At work Reno is largely isolated from astute political advice, heading a department where several top jobs, including Assistant Attorney General in charge of criminal investigations, have long been vacant. Especially since the departure several weeks ago of Deputy Attorney General Jamie Gorelick, Reno has had no one who is sensitive to vibrations beyond the conference rooms at Justice. For guidance she relies on twice-weekly meetings with Justice Department lawyers who bristle at suggestions they would not pursue an investigation wherever it leads.
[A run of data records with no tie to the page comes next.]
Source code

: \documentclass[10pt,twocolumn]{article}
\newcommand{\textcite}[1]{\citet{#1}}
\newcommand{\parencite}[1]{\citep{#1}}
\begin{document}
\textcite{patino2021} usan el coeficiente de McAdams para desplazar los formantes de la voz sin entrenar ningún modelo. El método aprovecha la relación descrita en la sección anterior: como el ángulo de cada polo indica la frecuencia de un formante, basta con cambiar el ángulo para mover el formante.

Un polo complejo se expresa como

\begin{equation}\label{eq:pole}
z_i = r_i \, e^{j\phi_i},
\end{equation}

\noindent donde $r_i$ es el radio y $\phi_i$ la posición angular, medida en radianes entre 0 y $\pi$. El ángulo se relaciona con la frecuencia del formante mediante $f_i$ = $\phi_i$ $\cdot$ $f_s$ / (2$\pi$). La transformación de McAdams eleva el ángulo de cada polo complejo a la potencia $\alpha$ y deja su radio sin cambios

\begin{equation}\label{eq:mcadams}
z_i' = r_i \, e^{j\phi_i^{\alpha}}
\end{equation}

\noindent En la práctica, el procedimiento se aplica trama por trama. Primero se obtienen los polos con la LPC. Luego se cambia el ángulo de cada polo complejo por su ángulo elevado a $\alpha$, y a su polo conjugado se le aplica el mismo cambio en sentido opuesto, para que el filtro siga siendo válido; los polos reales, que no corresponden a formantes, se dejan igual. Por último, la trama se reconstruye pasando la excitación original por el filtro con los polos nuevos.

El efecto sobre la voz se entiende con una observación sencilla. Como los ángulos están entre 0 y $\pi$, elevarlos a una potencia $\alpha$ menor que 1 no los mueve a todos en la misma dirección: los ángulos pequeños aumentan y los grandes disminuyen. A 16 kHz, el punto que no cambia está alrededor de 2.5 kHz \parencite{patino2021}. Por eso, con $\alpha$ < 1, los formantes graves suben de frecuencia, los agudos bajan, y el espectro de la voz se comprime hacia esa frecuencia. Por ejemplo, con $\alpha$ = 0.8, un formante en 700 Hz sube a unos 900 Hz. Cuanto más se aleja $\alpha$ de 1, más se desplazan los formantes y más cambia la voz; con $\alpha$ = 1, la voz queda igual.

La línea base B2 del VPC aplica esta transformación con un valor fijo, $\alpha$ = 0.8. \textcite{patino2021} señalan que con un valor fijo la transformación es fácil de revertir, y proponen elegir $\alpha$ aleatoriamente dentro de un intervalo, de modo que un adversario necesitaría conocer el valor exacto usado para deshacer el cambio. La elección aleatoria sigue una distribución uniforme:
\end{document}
They don't see a crime yet because many of the laws that might have been broken apply to donations given "to influence a federal election." They say the laws have been applied only to contributions for a specific candidate, not to the millions in so-called soft money given for party activities. All the same, most donors would admit that, no matter what channel their cash flowed through, they gave to elect Clinton or Dole. But Reno could trigger the independent-counsel statute by finding a conflict of interest that prevented her department from investigating the matter. William Barr, Attorney General under George Bush and a past critic of the statute, argues that "the primary issue is whether this is the kind of case that can be handled as business as usual." As most would agree, it has already gone well beyond that.